Omit the images. Copy each entry word for word.

- [Dataset excerpts]
-*-*-

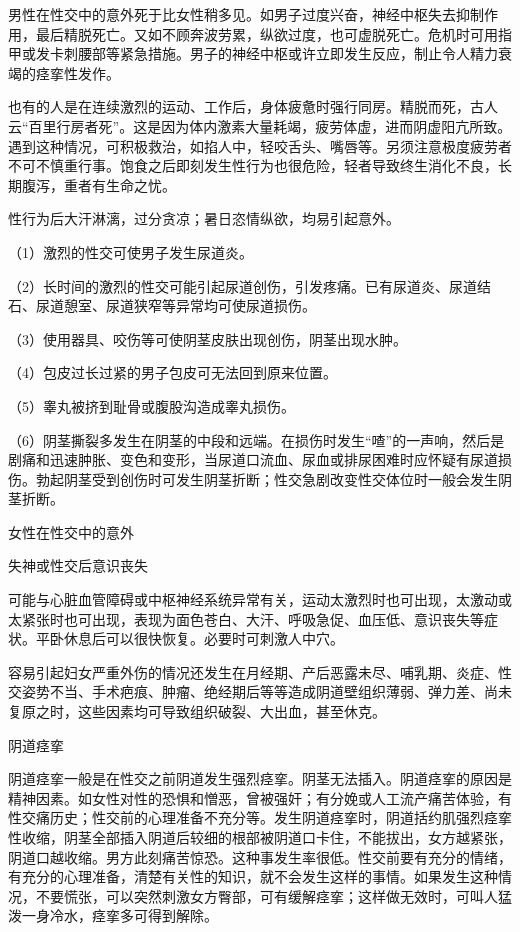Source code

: \documentclass[12pt,UTF8,openany]{ctexbook}
\begin{document}
男性在性交中的意外死于比女性稍多见。如男子过度兴奋，神经中枢失去抑制作用，最后精脱死亡。又如不顾奔波劳累，纵欲过度，也可虚脱死亡。危机时可用指甲或发卡刺腰部等紧急措施。男子的神经中枢或许立即发生反应，制止令人精力衰竭的痉挛性发作。

也有的人是在连续激烈的运动、工作后，身体疲惫时强行同房。精脱而死，古人云“百里行房者死”。这是因为体内激素大量耗竭，疲劳体虚，进而阴虚阳亢所致。遇到这种情况，可积极救治，如掐人中，轻咬舌头、嘴唇等。另须注意极度疲劳者不可不慎重行事。饱食之后即刻发生性行为也很危险，轻者导致终生消化不良，长期腹泻，重者有生命之忧。

性行为后大汗淋漓，过分贪凉；暑日恣情纵欲，均易引起意外。

（1）激烈的性交可使男子发生尿道炎。

（2）长时间的激烈的性交可能引起尿道创伤，引发疼痛。已有尿道炎、尿道结石、尿道憩室、尿道狭窄等异常均可使尿道损伤。

（3）使用器具、咬伤等可使阴茎皮肤出现创伤，阴茎出现水肿。

（4）包皮过长过紧的男子包皮可无法回到原来位置。

（5）睾丸被挤到耻骨或腹股沟造成睾丸损伤。

（6）阴茎撕裂多发生在阴茎的中段和远端。在损伤时发生“喳”的一声响，然后是剧痛和迅速肿胀、变色和变形，当尿道口流血、尿血或排尿困难时应怀疑有尿道损伤。勃起阴茎受到创伤时可发生阴茎折断；性交急剧改变性交体位时一般会发生阴茎折断。





女性在性交中的意外


失神或性交后意识丧失

可能与心脏血管障碍或中枢神经系统异常有关，运动太激烈时也可出现，太激动或太紧张时也可出现，表现为面色苍白、大汗、呼吸急促、血压低、意识丧失等症状。平卧休息后可以很快恢复。必要时可刺激人中穴。

容易引起妇女严重外伤的情况还发生在月经期、产后恶露未尽、哺乳期、炎症、性交姿势不当、手术疤痕、肿瘤、绝经期后等等造成阴道壁组织薄弱、弹力差、尚未复原之时，这些因素均可导致组织破裂、大出血，甚至休克。

阴道痉挛

阴道痉挛一般是在性交之前阴道发生强烈痉挛。阴茎无法插入。阴道痉挛的原因是精神因素。如女性对性的恐惧和憎恶，曾被强奸；有分娩或人工流产痛苦体验，有性交痛历史；性交前的心理准备不充分等。发生阴道痉挛时，阴道括约肌强烈痉挛性收缩，阴茎全部插入阴道后较细的根部被阴道口卡住，不能拔出，女方越紧张，阴道口越收缩。男方此刻痛苦惊恐。这种事发生率很低。性交前要有充分的情绪，有充分的心理准备，清楚有关性的知识，就不会发生这样的事情。如果发生这种情况，不要慌张，可以突然刺激女方臀部，可有缓解痉挛；这样做无效时，可叫人猛泼一身冷水，痉挛多可得到解除。
\end{document}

-*-*-

- [Expected output]
Source code

: \documentclass[12pt,UTF8,openany]{ctexbook}
\begin{document}
男性在性交中的意外死于比女性稍多见。如男子过度兴奋，神经中枢失去抑制作用，最后精脱死亡。又如不顾奔波劳累，纵欲过度，也可虚脱死亡。危机时可用指甲或发卡刺腰部等紧急措施。男子的神经中枢或许立即发生反应，制止令人精力衰竭的痉挛性发作。

也有的人是在连续激烈的运动、工作后，身体疲惫时强行同房。精脱而死，古人云“百里行房者死”。这是因为体内激素大量耗竭，疲劳体虚，进而阴虚阳亢所致。遇到这种情况，可积极救治，如掐人中，轻咬舌头、嘴唇等。另须注意极度疲劳者不可不慎重行事。饱食之后即刻发生性行为也很危险，轻者导致终生消化不良，长期腹泻，重者有生命之忧。

性行为后大汗淋漓，过分贪凉；暑日恣情纵欲，均易引起意外。

（1）激烈的性交可使男子发生尿道炎。

（2）长时间的激烈的性交可能引起尿道创伤，引发疼痛。已有尿道炎、尿道结石、尿道憩室、尿道狭窄等异常均可使尿道损伤。

（3）使用器具、咬伤等可使阴茎皮肤出现创伤，阴茎出现水肿。

（4）包皮过长过紧的男子包皮可无法回到原来位置。

（5）睾丸被挤到耻骨或腹股沟造成睾丸损伤。

（6）阴茎撕裂多发生在阴茎的中段和远端。在损伤时发生“喳”的一声响，然后是剧痛和迅速肿胀、变色和变形，当尿道口流血、尿血或排尿困难时应怀疑有尿道损伤。勃起阴茎受到创伤时可发生阴茎折断；性交急剧改变性交体位时一般会发生阴茎折断。





女性在性交中的意外


失神或性交后意识丧失

可能与心脏血管障碍或中枢神经系统异常有关，运动太激烈时也可出现，太激动或太紧张时也可出现，表现为面色苍白、大汗、呼吸急促、血压低、意识丧失等症状。平卧休息后可以很快恢复。必要时可刺激人中穴。

容易引起妇女严重外伤的情况还发生在月经期、产后恶露未尽、哺乳期、炎症、性交姿势不当、手术疤痕、肿瘤、绝经期后等等造成阴道壁组织薄弱、弹力差、尚未复原之时，这些因素均可导致组织破裂、大出血，甚至休克。

阴道痉挛

阴道痉挛一般是在性交之前阴道发生强烈痉挛。阴茎无法插入。阴道痉挛的原因是精神因素。如女性对性的恐惧和憎恶，曾被强奸；有分娩或人工流产痛苦体验，有性交痛历史；性交前的心理准备不充分等。发生阴道痉挛时，阴道括约肌强烈痉挛性收缩，阴茎全部插入阴道后较细的根部被阴道口卡住，不能拔出，女方越紧张，阴道口越收缩。男方此刻痛苦惊恐。这种事发生率很低。性交前要有充分的情绪，有充分的心理准备，清楚有关性的知识，就不会发生这样的事情。如果发生这种情况，不要慌张，可以突然刺激女方臀部，可有缓解痉挛；这样做无效时，可叫人猛泼一身冷水，痉挛多可得到解除。
\end{document}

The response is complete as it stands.